Faces. People, maybe, or the outlines of something that used to be people. I once swore I saw a man in a bowler hat walking through it, limping a little, head bowed as if he’d lost his glasses and was trying to remember where he left them back in 1912.
Of course, I told my younger brother about this, and he told me two things. One, I watched too much TV, and two, fog was just water vapor.
It didn’t help when, in 1984, I watched The Fog, a 1980 horror movie featuring ghost pirates and revenge, all the things that don’t help me sleep well at night. That movie hit all the notes I had been humming to myself since age six.
Do people walk out of the fog? Yep.
Fog with a purpose? Absolutely.
Creeping mist that knows where you live and doesn’t need a key to get in? Check, check, and check.
That night, I slept with a night light on, the covers pulled up to my nose, which I realize now is a poor defense against supernatural maritime revenge. But it made me feel better.
These days, I live in the high desert, where fog is rare and generally out of place. It doesn’t sneak up on you anymore—it has to drive in from out of town and hope you’re still home.
Out here, the mornings are mostly clear and sharp-edged. You can see for miles, and the horizon doesn’t hide things; it dares them to show up.

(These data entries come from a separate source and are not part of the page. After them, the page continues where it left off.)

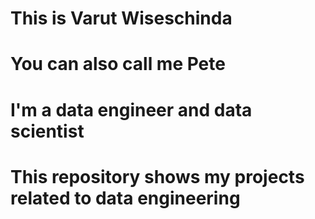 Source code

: # This is Varut Wiseschinda
# You can also call me Pete
# I'm a data engineer and data scientist
# This repository shows my projects related to data engineering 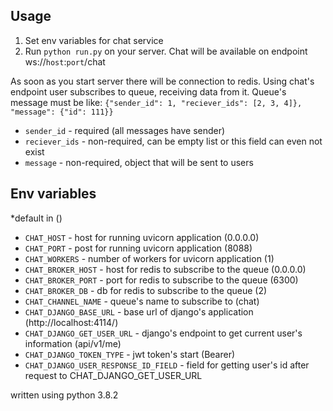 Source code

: ## Usage

1. Set env variables for chat service
2. Run `python run.py` on your server. Chat will be available on endpoint ws://`host`:`port`/chat

As soon as you start server there will be connection to redis.
Using chat's endpoint user subscribes to queue, receiving data from it.
Queue's message must be like:
`{"sender_id": 1, "reciever_ids": [2, 3, 4]}, "message": {"id": 111}}`
- `sender_id` - required (all messages have sender)
- `reciever_ids` - non-required, can be empty list or this field can even not exist
- `message` - non-required, object that will be sent to users


## Env variables
*default in ()
- `CHAT_HOST` - host for running uvicorn application (0.0.0.0)
- `CHAT_PORT` - post for running uvicorn application (8088)
- `CHAT_WORKERS` - number of workers for uvicorn application (1)
- `CHAT_BROKER_HOST` - host for redis to subscribe to the queue (0.0.0.0)
- `CHAT_BROKER_PORT` - port for redis to subscribe to the queue (6300)
- `CHAT_BROKER_DB` - db for redis to subscribe to the queue (2)
- `CHAT_CHANNEL_NAME` - queue's name to subscribe to (chat)
- `CHAT_DJANGO_BASE_URL` - base url of django's application (http://localhost:4114/)
- `CHAT_DJANGO_GET_USER_URL` - django's endpoint to get current user's information (api/v1/me)
- `CHAT_DJANGO_TOKEN_TYPE` - jwt token's start (Bearer) 
- `CHAT_DJANGO_USER_RESPONSE_ID_FIELD` - field for getting user's id after request to CHAT_DJANGO_GET_USER_URL

written using python 3.8.2
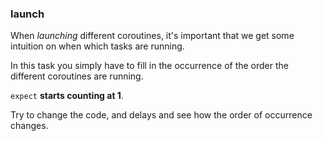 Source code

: ### launch

When _launching_ different coroutines, it's important that we get some intuition on when which tasks are running.

In this task you simply have to fill in the occurrence of the order the different coroutines are running.

`expect` **starts counting at 1**.

Try to change the code, and delays and see how the order of occurrence changes.

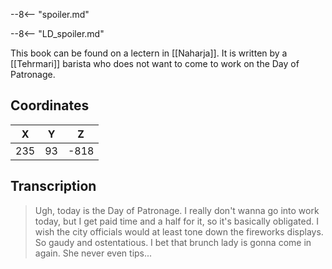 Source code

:  

--8<-- "spoiler.md"

--8<-- "LD_spoiler.md"

This book can be found on a lectern in [[Naharja]]. It is written by a [[Tehrmari]] barista who does not want to come to work on the Day of Patronage.

## Coordinates
| **X** | **Y** | **Z** |
| :---: | :---: | :---: |
|  235  |  93   | -818  |

## Transcription
> Ugh, today is the Day of Patronage. I really don't wanna go into work today, but I get paid time and a half for it, so it's basically obligated. I wish the city officials would at least tone down the fireworks displays. So gaudy and ostentatious. I bet that brunch lady is gonna come in again. She never even tips...
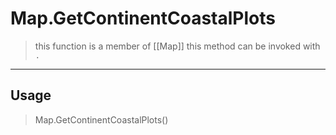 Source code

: # Map.GetContinentCoastalPlots
> this function is a member of [[Map]]
> this method can be invoked with `.`
-----
## Usage
> Map.GetContinentCoastalPlots()
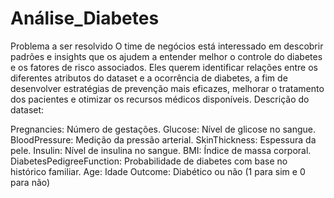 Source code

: # Análise_Diabetes

Problema a ser resolvido
O time de negócios está interessado em descobrir padrões e insights que os ajudem a entender melhor o controle do diabetes e os fatores de risco associados. Eles querem identificar relações entre os diferentes atributos do dataset e a ocorrência de diabetes, a fim de desenvolver estratégias de prevenção mais eficazes, melhorar o tratamento dos pacientes e otimizar os recursos médicos disponíveis.
Descrição do dataset:

Pregnancies: Número de gestações.
Glucose: Nível de glicose no sangue.
BloodPressure: Medição da pressão arterial.
SkinThickness: Espessura da pele.
Insulin: Nível de insulina no sangue.
BMI: Índice de massa corporal.
DiabetesPedigreeFunction: Probabilidade de diabetes com base no histórico familiar.
Age: Idade
Outcome: Diabético ou não (1 para sim e 0 para não)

Still, now and then, just after a monsoon storm or during a freak chill in spring, I’ll catch a patch of it—low and sneaky—slipping through the sagebrush or curling at the edges of the fields like it’s trying to remember what it came here for. And wouldn’t you know, sometimes I think I see those shapes–again.
The man in the bowler hat. A woman in a long dress holding something—maybe a lantern, perhaps a rolling pin, it’s hard to say.
And I find myself backing up from the window just a little, not because I believe in ghost pirates, but because there’s a small, persistent part of me that does.
So, no offense to my brother and his science book explanations. I’m sure fog is just water vapor. But I also think it has good hearing, a lengthy memory, and a taste for the theatrical.
And if it wants to keep a few secrets? That’s its business and ain’t mine.